The important aspect in that workflow is the Silhouette coefficient which is a measure of clustering quality. You can read more on the Wikipedia article . What you would need to do is create a workflow that seeks to identify the cluster number that generates the best Silhouette cluster value.If you run the loop over a range of values and then plot the results you can estimate the best value (state with a wide range and large step size for target cluster numbers, plot the results and then refine the search).

DiaAzul

badger101 · November 25, 2022, 2:48pm

I’m familiar with using Silhouette to evaluate clusters. But I can’t visualize how to use coordinates data to do the clustering in the first place. Are we talking about two columns of double values representing lats and longs, which are to be fed to the k-medoids node?

Bear in mind that I don’t know how to find the coordinates inside the polygon itself, nor do I have the data for it.

DiaAzul · November 25, 2022, 3:05pm

@badger101

To evaluate co-ordinates within the polygon there are a few nodes in the KNIME Shaprefile Support package.

Specifically, Shapefile polygon reader, Shaprefile point reader and Co-ordinate row filter. The co-ordinate row filter filters points within a polygon (which does what you require).

Though, you may find it easer to download QGIS. This will allow you to create a polygon, create the grid of points and then select the points within the polygon. You can then export the selected points to KNIME and do your optimisation.

It’s a bit clunky, but should avoid the need for Python programming.

DiaAzul

badger101 · November 25, 2022, 3:07pm

Thanks so much, will definitely look into that extension later today!

(I find it peculiar that it comes with 2 different names in the hub - ESRI and Shapefile)

DiaAzul · November 25, 2022, 3:21pm

@badger101

ESRI is the company that created ArcGIS software and spawned the Shapefile format which is now an industry standard.

aworker · November 25, 2022, 5:06pm

Hi @badger101

Complementary to the previous posts by @gonhaddock, @takbb & @DiaAzul, please find a workflow that implements the calculation of the surface of a geometry (area of a polygon based on spatial coordinates), based on the EIFER plugin:

Unfortunately, there are too very few workflows in KNIME that use this plugin and hence it is not straightforward to understand how they work. This is what one gets eventually when simulating the shape of the polygon you are showing:

from the dummy coordinates I guessed from your polygon, as follows:

Obviously the geometric surface of the polygon depends on the scaling of the coordinates you are using. I were using dummy coordinates that look like yours but your real ones might give the real polygon area based on the -Compute Surface of the Geometries- node.

Hope all this helps to progress further in your research of a solution

Best
Ael

gonhaddock · November 25, 2022, 5:26pm

Hello @badger101
I saw this post but I hadn’t the chance to answer up to now. Just a couple of comments adding to the info already provided by @takbb and @DiaAzul. I agree that my first approach would be based in Py but I think that the R approach is also possible, and not too complicate with the right logical approach.

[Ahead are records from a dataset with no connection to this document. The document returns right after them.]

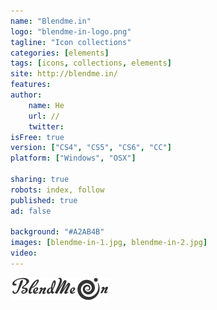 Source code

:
 ```yaml
---
name: "Blendme.in"
logo: "blendme-in-logo.png"
tagline: "Icon collections"
categories: [elements]
tags: [icons, collections, elements]
site: http://blendme.in/
features: 
author:
    name: He
    url: //
    twitter:
isFree: true
version: ["CS4", "CS5", "CS6", "CC"]
platform: ["Windows", "OSX"]

sharing: true
robots: index, follow
published: true
ad: false

background: "#A2AB4B"
images: [blendme-in-1.jpg, blendme-in-2.jpg]
video: 
---
```


<style type="text/css">
	#blendme-in{
		background: #A2AC4A;
	}
	#blendme-in .preview{
		text-align: center;
		line-height: 60px;
	}
	#blendme-in .preview img{
		display: inline-block;
		vertical-align: middle;
	}
</style>
<div class="preview">
	<img src="/img/blendme-in-logo.png">
</div> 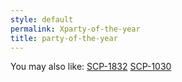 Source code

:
 ```yaml
---
style: default
permalink: Xparty-of-the-year
title: party-of-the-year
---
```

You may also like:
[SCP-1832](http://scp-wiki.net/scp-1832)
[SCP-1030](http://scp-wiki.net/scp-1030) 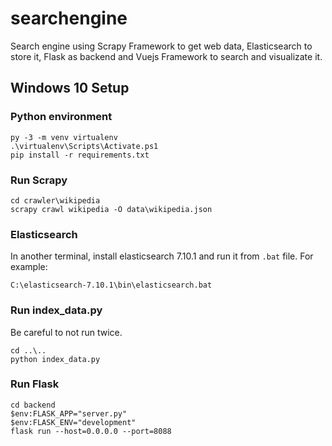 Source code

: # searchengine
Search engine using Scrapy Framework to get web data, Elasticsearch to store it, Flask as backend and Vuejs Framework to search and visualizate it.

## Windows 10 Setup

### Python environment
```
py -3 -m venv virtualenv
.\virtualenv\Scripts\Activate.ps1
pip install -r requirements.txt
```

### Run Scrapy
```
cd crawler\wikipedia
scrapy crawl wikipedia -O data\wikipedia.json
```

### Elasticsearch
In another terminal, install elasticsearch 7.10.1 and run it from `.bat` file.
For example:
```
C:\elasticsearch-7.10.1\bin\elasticsearch.bat
```

### Run index_data.py
Be careful to not run twice.
```
cd ..\..
python index_data.py
```

### Run Flask
```
cd backend
$env:FLASK_APP="server.py"
$env:FLASK_ENV="development"
flask run --host=0.0.0.0 --port=8088
```

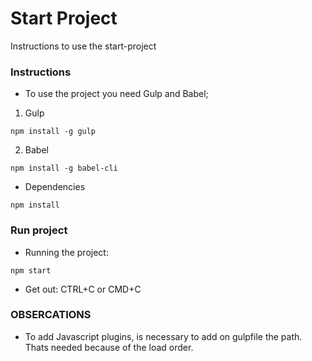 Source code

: # Start Project
Instructions to use the start-project

### Instructions

* To use the project you need Gulp and Babel;
1) Gulp
```
npm install -g gulp
```
2) Babel
```
npm install -g babel-cli
```

* Dependencies
```
npm install
```

### Run project

* Running the project:
```
npm start
```

* Get out: CTRL+C or CMD+C


### OBSERCATIONS

* To add Javascript plugins, is necessary to add on gulpfile the path. Thats needed because of the load order.
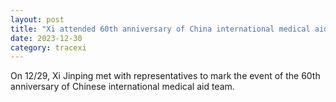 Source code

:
 ```yaml
---
layout: post
title: "Xi attended 60th anniversary of China international medical aid team"
date: 2023-12-30
category: tracexi
---
```


On 12/29, Xi Jinping met with representatives to mark the event of the 60th anniversary of Chinese international medical aid team.

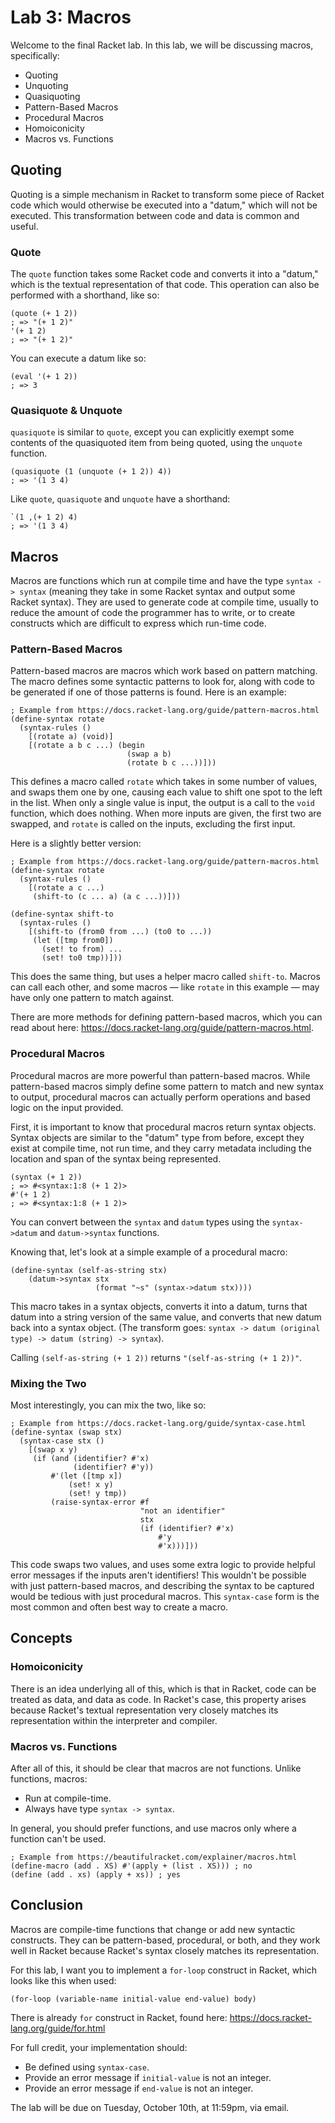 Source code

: # Lab 3: Macros

Welcome to the final Racket lab. In this lab, we will be discussing macros, specifically:

- Quoting
- Unquoting
- Quasiquoting
- Pattern-Based Macros
- Procedural Macros
- Homoiconicity
- Macros vs. Functions

## Quoting

Quoting is a simple mechanism in Racket to transform some piece of Racket code which would otherwise be executed into a
"datum," which will not be executed. This transformation between code and data is common and useful.

### Quote

The `quote` function takes some Racket code and converts it into a "datum," which is the textual representation of that code.
This operation can also be performed with a shorthand, like so:

```racket
(quote (+ 1 2))
; => "(+ 1 2)"
'(+ 1 2)
; => "(+ 1 2)"
```

You can execute a datum like so:

```racket
(eval '(+ 1 2))
; => 3
```

### Quasiquote & Unquote

`quasiquote` is similar to `quote`, except you can explicitly exempt some contents of the quasiquoted item from being quoted,
using the `unquote` function.

```racket
(quasiquote (1 (unquote (+ 1 2)) 4))
; => '(1 3 4)
```

Like `quote`, `quasiquote` and `unquote` have a shorthand:

```racket
`(1 ,(+ 1 2) 4)
; => '(1 3 4)
```

## Macros

Macros are functions which run at compile time and have the type `syntax -> syntax` (meaning they take in some Racket syntax
and output some Racket syntax). They are used to generate code at compile time, usually to reduce the amount of code the
programmer has to write, or to create constructs which are difficult to express which run-time code.

### Pattern-Based Macros

Pattern-based macros are macros which work based on pattern matching. The macro defines some syntactic patterns to look for,
along with code to be generated if one of those patterns is found. Here is an example:

```racket
; Example from https://docs.racket-lang.org/guide/pattern-macros.html
(define-syntax rotate
  (syntax-rules ()
    [(rotate a) (void)]
    [(rotate a b c ...) (begin
                          (swap a b)
                          (rotate b c ...))]))
```

This defines a macro called `rotate` which takes in some number of values, and swaps them one by one, causing each value to
shift one spot to the left in the list. When only a single value is input, the output is a call to the `void` function, which
does nothing. When more inputs are given, the first two are swapped, and `rotate` is called on the inputs, excluding the
first input.

Here is a slightly better version:

```racket
; Example from https://docs.racket-lang.org/guide/pattern-macros.html
(define-syntax rotate
  (syntax-rules ()
    [(rotate a c ...)
     (shift-to (c ... a) (a c ...))]))
 
(define-syntax shift-to
  (syntax-rules ()
    [(shift-to (from0 from ...) (to0 to ...))
     (let ([tmp from0])
       (set! to from) ...
       (set! to0 tmp))]))
```

This does the same thing, but uses a helper macro called `shift-to`. Macros can call each other, and some macros — like
`rotate` in this example — may have only one pattern to match against.

There are more methods for defining pattern-based macros, which you can read about here: https://docs.racket-lang.org/guide/pattern-macros.html.

### Procedural Macros

Procedural macros are more powerful than pattern-based macros. While pattern-based macros simply define some pattern to match and new syntax to output, procedural macros can actually perform operations and based logic on the input provided.

First, it is important to know that procedural macros return syntax objects. Syntax objects are similar to the "datum" type from before, except they exist at compile time, not run time, and they carry metadata including the location and span of the syntax being represented.

```racket
(syntax (+ 1 2))
; => #<syntax:1:8 (+ 1 2)>
#'(+ 1 2)
; => #<syntax:1:8 (+ 1 2)>
```

You can convert between the `syntax` and `datum` types using the `syntax->datum` and `datum->syntax` functions.

Knowing that, let's look at a simple example of a procedural macro:

```racket
(define-syntax (self-as-string stx)
    (datum->syntax stx
                   (format "~s" (syntax->datum stx))))
```

This macro takes in a syntax objects, converts it into a datum, turns that datum into a string version of the same value,
and converts that new datum back into a syntax object. (The transform goes: `syntax -> datum (original type) ->
datum (string) -> syntax`).

Calling `(self-as-string (+ 1 2))` returns `"(self-as-string (+ 1 2))"`.

### Mixing the Two

Most interestingly, you can mix the two, like so:

```racket
; Example from https://docs.racket-lang.org/guide/syntax-case.html
(define-syntax (swap stx)
  (syntax-case stx ()
    [(swap x y)
     (if (and (identifier? #'x)
              (identifier? #'y))
         #'(let ([tmp x])
             (set! x y)
             (set! y tmp))
         (raise-syntax-error #f
                             "not an identifier"
                             stx
                             (if (identifier? #'x)
                                 #'y
                                 #'x)))]))
```

This code swaps two values, and uses some extra logic to provide helpful error messages if the inputs aren't identifiers!
This wouldn't be possible with just pattern-based macros, and describing the syntax to be captured would be tedious with
just procedural macros. This `syntax-case` form is the most common and often best way to create a macro.

## Concepts

### Homoiconicity

There is an idea underlying all of this, which is that in Racket, code can be treated as data, and data as code. In Racket's
case, this property arises because Racket's textual representation very closely matches its representation within the
interpreter and compiler.

### Macros vs. Functions

After all of this, it should be clear that macros are not functions. Unlike functions, macros:

- Run at compile-time.
- Always have type `syntax -> syntax`.

In general, you should prefer functions, and use macros only where a function can't be used.

```racket
; Example from https://beautifulracket.com/explainer/macros.html
(define-macro (add . XS) #'(apply + (list . XS))) ; no
(define (add . xs) (apply + xs)) ; yes
```

## Conclusion

Macros are compile-time functions that change or add new syntactic constructs. They can be pattern-based, procedural, or both, and they work well in Racket because Racket's syntax closely matches its representation.

For this lab, I want you to implement a `for-loop` construct in Racket, which looks like this when used:

```racket
(for-loop (variable-name initial-value end-value) body)
```

There is already `for` construct in Racket, found here: https://docs.racket-lang.org/guide/for.html

For full credit, your implementation should:

- Be defined using `syntax-case`.
- Provide an error message if `initial-value` is not an integer.
- Provide an error message if `end-value` is not an integer.

The lab will be due on Tuesday, October 10th, at 11:59pm, via email.
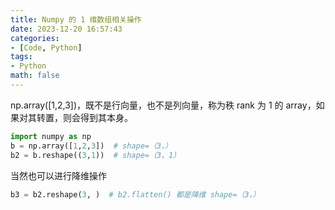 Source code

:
 ```yaml
---
title: Numpy 的 1 维数组相关操作
date: 2023-12-20 16:57:43
categories:
- [Code, Python]
tags:
- Python
math: false
---
```


np.array([1,2,3])，既不是行向量，也不是列向量，称为秩 rank 为 1 的 array，如果对其转置，则会得到其本身。

```python
import numpy as np
b = np.array([1,2,3])  # shape=（3，）
b2 = b.reshape((3,1))  # shape=（3，1）
```

当然也可以进行降维操作

```python
b3 = b2.reshape(3, )  # b2.flatten() 都是降维 shape=（3，）
```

This is an interesting challenge; It would be nice to have some more info about whether if this is just a geometrical problem or it has a real word physical analog. I say this because if you are looking for some kind of drainage efficiency, or an fire extinguish system would be even logical to get some circle overlapping.

In the geometrical sense and applying some physical logic, your sketches would represent the horizontal section of a compact cubic solid, this is -some crystallography concepts- how the atoms interconnect, four tangent circles whose connected centers shape in a square. But the most compact physical solid is the compact hexagonal like a diamond, the atoms connect forming tetrahedra. Taking a horizontal section it is represented with three tangent circles whose centers connect in an equilateral triangle. Your landlock area will be smaller!

All this is relevant for the coding approach… the first step is to decide the type of netting if hexagonal or cubic based on the radius, to be extended over an area largely exceeding the limits of the polygon.

Then make a ‘x-y’ data frame and compute $area_inside$ and $area_outside$ for all the objects; with a logical indexing if inside area is == to full area, you can easily filter excluding those that are out of the polygon or not fully inside…

For your second question:

Once you end with all the computing, the difference of the polygon area vs the sum of all the true circles is the parameter that you will have to iterate over, by moving your netting in steps. The final result is a 3D netting (step x, step y, area difference).

The minimum differential_area value of the function enveloping the 3D calculated net, it is the optimal position for your circle netting.

BR

PS.- You would add a 4 dimension, by iterating again the previous minimum results vs the angle of the netting.

badger101 · November 26, 2022, 1:32am

@aworker Thank you so much! That suits the initial approach I was using. I’m sure the workflow you shared will perform the area calculation job as you described. However, as you can see from the dialogues between me and @takbb above, there are other decisions involved such as overlapping versus non-overlapping. I don’t think my initial approach is viable anymore, because there is no anchor of reference as to where to properly position the circles. Having said that, if I am faced with a task to calculate the area within a polygon in the future, your workflow will be the first one I’ll go to! Really appreciate the effort!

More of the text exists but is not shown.